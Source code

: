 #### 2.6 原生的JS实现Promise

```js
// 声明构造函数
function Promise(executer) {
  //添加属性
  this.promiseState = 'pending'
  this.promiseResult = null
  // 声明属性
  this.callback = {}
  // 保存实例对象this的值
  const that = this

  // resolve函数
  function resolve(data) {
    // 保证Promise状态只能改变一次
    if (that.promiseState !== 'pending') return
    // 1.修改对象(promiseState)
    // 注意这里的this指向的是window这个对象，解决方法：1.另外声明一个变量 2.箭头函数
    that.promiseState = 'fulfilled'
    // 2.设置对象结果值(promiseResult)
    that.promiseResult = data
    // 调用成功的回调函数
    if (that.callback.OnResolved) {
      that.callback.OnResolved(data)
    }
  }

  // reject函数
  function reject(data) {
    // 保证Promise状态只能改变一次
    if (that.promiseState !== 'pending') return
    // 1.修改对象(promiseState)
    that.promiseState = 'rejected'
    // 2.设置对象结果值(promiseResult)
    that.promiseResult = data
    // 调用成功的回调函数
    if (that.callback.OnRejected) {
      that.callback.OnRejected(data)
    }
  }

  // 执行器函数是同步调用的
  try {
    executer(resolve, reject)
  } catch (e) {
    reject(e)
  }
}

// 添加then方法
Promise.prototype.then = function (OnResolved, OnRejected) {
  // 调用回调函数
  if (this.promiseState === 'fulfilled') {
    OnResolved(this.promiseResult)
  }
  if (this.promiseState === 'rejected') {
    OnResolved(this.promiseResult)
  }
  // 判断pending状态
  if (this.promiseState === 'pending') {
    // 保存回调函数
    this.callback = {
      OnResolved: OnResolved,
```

----------------

__YOUR INSTRUCTIONS__. Check each line of the records above for "fulfilled", and copy those that have it.

__EXPECTED ANSWER__.
    that.promiseState = 'fulfilled'
  if (this.promiseState === 'fulfilled') {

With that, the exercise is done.